The Plaintiffs’ Position
[159] The plaintiffs argue that, under r. 25.11(c), the court may strike all or part of a pleading on the ground that it is an abuse of process. They submit that the doctrine of abuse of process exists to prevent the misuse of court procedure “in a way that would be manifestly unfair to a party to the litigation … or would in some other way bring the administration of justice into disrepute”: Toronto (City) v. C.U.P.E., Local 79, 2003 SCC 63, [2003] 3 S.C.R. 77, at para. 37. The plaintiffs argue that, if I strike their pleadings, I should grant them leave to amend and in doing so there would not be an abuse of process.
Discussion
[160] In C.U.P.E., Local 79, at para. 35, the Supreme Court emphasizes that “[j]udges have an inherent and residual discretion to prevent an abuse of the court's process.” Arbour J., writing for the majority, explains, at para. 43:
… In all of its applications, the primary focus of the doctrine of abuse of process is the integrity of the adjudicative functions of courts. Whether it serves to disentitle the Crown from proceeding because of undue delays or whether it prevents a civil party from using the courts for an improper purpose, the focus is less on the interest of parties and more on the integrity of judicial decision making as a branch of the administration of justice. [Citations omitted.]

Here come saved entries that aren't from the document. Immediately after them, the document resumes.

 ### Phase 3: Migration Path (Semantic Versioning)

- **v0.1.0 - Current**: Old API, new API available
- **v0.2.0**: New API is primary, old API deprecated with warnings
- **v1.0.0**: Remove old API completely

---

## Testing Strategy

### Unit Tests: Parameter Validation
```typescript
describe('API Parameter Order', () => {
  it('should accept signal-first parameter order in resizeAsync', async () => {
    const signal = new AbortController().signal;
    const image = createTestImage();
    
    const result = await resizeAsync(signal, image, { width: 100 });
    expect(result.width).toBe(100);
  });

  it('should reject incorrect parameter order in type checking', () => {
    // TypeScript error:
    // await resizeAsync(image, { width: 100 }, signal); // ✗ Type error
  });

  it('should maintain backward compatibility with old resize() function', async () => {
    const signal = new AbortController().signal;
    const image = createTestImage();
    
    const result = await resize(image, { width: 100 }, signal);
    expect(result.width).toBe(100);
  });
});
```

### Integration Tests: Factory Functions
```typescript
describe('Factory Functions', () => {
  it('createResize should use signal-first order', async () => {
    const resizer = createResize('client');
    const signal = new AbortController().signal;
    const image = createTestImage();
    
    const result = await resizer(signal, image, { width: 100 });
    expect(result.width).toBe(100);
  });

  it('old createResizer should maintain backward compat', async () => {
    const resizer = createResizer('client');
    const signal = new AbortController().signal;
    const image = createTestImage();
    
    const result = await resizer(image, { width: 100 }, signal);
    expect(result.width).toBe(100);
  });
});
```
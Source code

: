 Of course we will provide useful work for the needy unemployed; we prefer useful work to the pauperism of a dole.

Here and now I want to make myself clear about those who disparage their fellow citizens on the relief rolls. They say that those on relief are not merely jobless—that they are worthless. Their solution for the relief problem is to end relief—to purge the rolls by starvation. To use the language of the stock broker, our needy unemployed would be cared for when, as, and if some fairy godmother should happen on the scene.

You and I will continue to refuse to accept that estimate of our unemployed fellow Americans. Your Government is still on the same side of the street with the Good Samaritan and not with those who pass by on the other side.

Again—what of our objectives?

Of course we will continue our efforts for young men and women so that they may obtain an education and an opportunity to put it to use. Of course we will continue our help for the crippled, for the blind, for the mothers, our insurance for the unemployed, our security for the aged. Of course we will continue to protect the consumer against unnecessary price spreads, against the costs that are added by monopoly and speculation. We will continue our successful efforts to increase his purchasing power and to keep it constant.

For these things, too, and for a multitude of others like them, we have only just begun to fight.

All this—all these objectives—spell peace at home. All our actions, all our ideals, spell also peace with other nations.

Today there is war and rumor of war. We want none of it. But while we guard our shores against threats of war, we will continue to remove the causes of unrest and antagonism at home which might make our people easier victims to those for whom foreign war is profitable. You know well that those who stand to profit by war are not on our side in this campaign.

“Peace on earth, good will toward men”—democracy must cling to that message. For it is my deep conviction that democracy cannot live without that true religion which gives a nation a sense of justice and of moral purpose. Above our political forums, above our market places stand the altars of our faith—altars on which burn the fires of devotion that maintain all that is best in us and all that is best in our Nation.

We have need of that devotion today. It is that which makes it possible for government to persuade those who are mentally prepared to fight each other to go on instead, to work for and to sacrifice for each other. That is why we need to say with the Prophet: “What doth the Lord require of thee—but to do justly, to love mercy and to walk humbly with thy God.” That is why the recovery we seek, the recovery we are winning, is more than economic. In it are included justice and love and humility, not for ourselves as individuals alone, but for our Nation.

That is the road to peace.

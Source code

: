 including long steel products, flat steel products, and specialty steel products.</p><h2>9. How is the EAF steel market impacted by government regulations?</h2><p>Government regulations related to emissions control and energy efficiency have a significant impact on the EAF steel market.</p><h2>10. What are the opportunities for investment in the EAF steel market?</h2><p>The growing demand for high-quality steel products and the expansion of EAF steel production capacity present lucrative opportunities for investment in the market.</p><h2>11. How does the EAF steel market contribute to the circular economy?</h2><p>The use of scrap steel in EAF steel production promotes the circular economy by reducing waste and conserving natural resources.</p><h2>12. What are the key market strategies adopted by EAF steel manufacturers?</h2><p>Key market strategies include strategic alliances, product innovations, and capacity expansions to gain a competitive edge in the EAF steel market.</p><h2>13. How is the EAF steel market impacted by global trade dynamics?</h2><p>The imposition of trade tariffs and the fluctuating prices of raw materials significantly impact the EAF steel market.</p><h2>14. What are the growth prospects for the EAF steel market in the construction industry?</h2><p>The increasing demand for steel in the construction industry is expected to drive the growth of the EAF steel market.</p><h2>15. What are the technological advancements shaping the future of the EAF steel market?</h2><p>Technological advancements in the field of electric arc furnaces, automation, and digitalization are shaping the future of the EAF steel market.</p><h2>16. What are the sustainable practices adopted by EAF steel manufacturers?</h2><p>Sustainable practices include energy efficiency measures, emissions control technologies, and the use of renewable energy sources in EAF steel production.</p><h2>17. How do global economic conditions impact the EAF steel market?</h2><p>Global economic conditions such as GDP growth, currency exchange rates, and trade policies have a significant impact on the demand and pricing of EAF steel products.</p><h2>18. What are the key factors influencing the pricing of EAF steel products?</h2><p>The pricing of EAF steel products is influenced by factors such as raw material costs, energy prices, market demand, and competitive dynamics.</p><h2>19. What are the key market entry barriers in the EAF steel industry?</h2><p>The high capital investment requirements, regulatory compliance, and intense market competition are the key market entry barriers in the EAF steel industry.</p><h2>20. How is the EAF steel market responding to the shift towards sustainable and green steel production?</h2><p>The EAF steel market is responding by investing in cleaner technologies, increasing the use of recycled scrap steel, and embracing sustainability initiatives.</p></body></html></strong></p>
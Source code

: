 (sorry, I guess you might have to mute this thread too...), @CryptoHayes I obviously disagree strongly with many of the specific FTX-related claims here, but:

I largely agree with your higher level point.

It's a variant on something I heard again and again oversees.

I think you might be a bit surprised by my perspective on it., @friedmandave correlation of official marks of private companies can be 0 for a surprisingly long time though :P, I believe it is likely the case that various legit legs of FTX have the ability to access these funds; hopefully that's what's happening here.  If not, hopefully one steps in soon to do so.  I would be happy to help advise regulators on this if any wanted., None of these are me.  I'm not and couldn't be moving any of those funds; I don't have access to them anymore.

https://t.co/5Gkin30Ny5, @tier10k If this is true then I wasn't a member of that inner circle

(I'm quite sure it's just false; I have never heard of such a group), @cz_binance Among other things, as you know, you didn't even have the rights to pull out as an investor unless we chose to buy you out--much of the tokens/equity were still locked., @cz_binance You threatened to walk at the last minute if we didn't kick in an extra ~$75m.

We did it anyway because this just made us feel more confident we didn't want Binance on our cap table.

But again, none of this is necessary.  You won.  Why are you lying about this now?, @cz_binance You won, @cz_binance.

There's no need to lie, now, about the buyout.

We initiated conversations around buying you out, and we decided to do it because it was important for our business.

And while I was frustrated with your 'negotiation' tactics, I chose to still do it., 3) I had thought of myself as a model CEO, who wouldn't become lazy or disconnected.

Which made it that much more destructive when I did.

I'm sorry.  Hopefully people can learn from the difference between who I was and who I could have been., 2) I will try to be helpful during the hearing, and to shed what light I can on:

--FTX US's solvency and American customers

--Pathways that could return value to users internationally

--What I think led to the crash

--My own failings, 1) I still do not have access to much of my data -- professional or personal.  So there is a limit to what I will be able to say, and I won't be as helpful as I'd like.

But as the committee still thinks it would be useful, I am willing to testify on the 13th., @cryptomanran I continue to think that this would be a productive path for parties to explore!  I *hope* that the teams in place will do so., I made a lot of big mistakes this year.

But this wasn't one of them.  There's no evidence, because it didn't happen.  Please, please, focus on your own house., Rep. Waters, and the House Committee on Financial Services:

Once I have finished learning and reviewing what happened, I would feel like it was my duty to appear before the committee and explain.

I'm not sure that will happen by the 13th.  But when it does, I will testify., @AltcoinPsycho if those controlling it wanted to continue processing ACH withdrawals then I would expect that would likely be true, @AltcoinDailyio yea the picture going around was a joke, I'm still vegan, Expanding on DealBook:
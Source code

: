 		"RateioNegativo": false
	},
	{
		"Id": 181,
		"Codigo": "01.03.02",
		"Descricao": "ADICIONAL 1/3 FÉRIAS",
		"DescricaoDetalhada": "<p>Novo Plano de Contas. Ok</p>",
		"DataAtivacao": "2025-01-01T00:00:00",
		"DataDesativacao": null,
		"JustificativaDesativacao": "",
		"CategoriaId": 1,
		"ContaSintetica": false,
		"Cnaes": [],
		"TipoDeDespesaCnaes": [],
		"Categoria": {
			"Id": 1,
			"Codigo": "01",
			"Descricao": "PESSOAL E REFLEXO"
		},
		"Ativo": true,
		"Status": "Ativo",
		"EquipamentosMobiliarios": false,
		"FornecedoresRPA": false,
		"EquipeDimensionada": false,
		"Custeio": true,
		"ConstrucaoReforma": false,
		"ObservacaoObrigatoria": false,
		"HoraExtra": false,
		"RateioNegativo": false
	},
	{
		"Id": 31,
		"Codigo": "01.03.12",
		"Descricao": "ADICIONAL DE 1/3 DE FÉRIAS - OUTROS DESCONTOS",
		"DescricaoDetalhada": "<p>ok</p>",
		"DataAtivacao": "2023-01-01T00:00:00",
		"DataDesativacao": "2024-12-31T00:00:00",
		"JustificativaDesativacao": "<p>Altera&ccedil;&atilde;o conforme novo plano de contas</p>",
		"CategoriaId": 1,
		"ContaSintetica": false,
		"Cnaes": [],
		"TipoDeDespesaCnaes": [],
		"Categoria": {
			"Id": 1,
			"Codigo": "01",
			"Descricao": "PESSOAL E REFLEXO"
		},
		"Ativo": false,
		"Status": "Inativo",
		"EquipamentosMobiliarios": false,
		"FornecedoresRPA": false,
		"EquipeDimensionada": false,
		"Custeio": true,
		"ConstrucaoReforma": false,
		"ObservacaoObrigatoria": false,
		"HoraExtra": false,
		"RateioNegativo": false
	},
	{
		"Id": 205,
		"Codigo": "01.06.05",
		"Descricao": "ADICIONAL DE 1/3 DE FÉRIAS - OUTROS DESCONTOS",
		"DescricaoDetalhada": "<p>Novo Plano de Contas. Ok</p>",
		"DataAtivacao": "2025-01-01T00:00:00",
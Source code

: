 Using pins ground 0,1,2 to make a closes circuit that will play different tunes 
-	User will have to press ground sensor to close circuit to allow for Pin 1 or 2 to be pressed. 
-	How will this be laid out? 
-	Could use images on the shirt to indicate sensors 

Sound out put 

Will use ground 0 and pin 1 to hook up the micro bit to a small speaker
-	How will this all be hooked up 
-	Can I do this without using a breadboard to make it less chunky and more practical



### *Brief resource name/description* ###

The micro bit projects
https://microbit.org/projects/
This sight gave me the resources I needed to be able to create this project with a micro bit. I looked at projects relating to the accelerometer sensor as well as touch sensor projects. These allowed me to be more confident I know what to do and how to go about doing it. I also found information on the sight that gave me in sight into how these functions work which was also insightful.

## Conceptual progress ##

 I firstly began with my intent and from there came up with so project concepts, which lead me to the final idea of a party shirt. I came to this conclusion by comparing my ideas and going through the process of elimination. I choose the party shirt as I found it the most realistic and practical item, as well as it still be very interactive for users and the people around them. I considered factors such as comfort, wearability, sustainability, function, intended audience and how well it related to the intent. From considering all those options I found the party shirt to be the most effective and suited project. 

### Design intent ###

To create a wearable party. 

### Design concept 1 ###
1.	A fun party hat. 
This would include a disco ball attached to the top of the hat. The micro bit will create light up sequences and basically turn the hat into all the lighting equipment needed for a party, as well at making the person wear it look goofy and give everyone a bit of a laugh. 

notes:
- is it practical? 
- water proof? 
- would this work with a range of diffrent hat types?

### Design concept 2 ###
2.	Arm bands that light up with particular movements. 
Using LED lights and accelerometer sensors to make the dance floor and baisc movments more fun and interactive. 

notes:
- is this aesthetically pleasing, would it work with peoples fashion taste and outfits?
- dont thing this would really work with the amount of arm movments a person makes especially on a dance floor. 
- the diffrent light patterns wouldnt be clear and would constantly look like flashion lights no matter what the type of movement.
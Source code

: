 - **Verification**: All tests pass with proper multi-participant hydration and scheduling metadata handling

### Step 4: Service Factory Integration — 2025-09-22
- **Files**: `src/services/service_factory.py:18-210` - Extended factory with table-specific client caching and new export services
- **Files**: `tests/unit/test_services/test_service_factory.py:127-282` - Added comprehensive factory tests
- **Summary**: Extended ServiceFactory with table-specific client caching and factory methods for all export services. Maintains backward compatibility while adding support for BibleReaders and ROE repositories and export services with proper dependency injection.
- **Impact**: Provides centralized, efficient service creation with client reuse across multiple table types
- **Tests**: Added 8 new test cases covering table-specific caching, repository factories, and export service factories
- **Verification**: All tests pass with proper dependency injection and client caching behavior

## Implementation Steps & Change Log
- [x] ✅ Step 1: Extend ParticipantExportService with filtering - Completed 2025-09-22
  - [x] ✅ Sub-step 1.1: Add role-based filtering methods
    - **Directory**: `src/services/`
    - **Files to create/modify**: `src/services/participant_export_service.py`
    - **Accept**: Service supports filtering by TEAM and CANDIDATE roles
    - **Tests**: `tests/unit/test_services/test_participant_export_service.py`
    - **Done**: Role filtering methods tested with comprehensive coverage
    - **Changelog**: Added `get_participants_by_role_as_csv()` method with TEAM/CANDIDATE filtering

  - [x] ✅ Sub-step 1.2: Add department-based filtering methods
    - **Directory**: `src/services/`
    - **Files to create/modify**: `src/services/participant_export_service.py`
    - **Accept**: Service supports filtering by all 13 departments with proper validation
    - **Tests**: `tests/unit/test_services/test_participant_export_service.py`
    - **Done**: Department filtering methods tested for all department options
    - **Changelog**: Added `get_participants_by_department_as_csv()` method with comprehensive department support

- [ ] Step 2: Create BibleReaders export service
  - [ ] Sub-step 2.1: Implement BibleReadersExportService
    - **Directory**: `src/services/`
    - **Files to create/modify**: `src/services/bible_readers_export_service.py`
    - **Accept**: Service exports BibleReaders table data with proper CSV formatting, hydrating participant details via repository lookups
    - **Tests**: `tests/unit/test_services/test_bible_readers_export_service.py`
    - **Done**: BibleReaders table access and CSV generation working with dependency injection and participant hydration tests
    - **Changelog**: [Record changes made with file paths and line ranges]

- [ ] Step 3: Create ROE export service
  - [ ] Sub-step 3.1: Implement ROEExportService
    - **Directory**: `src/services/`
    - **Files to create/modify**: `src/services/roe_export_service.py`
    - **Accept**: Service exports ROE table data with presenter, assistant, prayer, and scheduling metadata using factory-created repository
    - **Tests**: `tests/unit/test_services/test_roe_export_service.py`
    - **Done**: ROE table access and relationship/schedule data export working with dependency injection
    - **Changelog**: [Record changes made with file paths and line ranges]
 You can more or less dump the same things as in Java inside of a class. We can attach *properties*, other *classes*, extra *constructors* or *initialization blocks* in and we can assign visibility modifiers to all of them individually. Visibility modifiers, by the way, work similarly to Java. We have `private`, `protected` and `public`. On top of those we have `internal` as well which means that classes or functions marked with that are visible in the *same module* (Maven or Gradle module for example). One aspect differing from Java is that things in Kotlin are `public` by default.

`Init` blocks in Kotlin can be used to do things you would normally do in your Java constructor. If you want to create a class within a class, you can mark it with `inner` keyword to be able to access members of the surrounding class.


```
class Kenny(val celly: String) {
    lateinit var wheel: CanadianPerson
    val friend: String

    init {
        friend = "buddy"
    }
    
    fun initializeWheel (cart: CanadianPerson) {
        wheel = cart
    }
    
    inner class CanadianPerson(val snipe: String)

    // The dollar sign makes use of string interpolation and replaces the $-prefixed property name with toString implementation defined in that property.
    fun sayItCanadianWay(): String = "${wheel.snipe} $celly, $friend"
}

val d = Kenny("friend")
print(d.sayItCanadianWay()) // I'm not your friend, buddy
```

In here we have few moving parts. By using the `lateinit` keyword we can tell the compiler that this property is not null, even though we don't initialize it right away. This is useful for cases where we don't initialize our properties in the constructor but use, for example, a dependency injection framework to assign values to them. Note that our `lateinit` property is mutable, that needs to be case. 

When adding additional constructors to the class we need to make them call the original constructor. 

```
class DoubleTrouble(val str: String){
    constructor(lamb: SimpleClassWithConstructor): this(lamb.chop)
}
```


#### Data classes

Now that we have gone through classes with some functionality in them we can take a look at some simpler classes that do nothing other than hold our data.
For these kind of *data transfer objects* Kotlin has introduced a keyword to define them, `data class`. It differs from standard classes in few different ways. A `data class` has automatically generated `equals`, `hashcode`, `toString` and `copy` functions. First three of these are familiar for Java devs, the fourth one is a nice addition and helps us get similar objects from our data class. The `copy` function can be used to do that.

[161] In Mitchinson v. Baker, 2015 ONCA 623, 128 O.R. (3d) 220, at para. 15, relying on the ruling in C.U.P.E., Local 79, the Ontario Court of Appeal “explains that the doctrine of abuse of process is discretionary and not confined to set categories. The general purpose of the doctrine is to bar proceedings that are inconsistent with public policy considerations such as finality, judicial economy, consistency of results, and the integrity of the justice system.”
[162] I have found that the plaintiffs’ claims for misfeasance in public office, negligent supervision, and discrimination pursuant to s. 15 of the Charter have no reasonable prospect of success. I have also found that their claims for underfunding and discrimination arising from the honour of the Crown are not independent causes of action and therefore have no reasonable prospect of success. The plaintiffs urge me to allow them leave to amend.
[163] I have struck the plaintiffs’ claims because the pleadings fail to establish a sufficient factual basis to support any of the causes of action alleged. These are not minor deficiencies that further amendments can remedy. The underlying legal foundations of the claims proceed on an erroneous interpretation of the Coroners’ statutory obligations under the Act. Amendments, even with further factual submissions, cannot support the plaintiffs’ claims. To allow the plaintiffs leave to amend would be inconsistent with judicial economy and the integrity of the justice system.
[164] For these reasons, I strike the plaintiffs’ claims without leave to amend.
COSTS
[165] The defendants have been wholly successful on this motion. If the parties cannot agree on the costs of the motion, they shall file written submissions as to costs, not to exceed five pages, exclusive of their respective Bills of Costs. The defendants’ costs submissions shall be filed within 14 days of the release of these Reasons; the plaintiffs’ within 7 days thereafter. If costs submissions are not filed within this timeframe, costs of the motion shall be deemed to have been settled.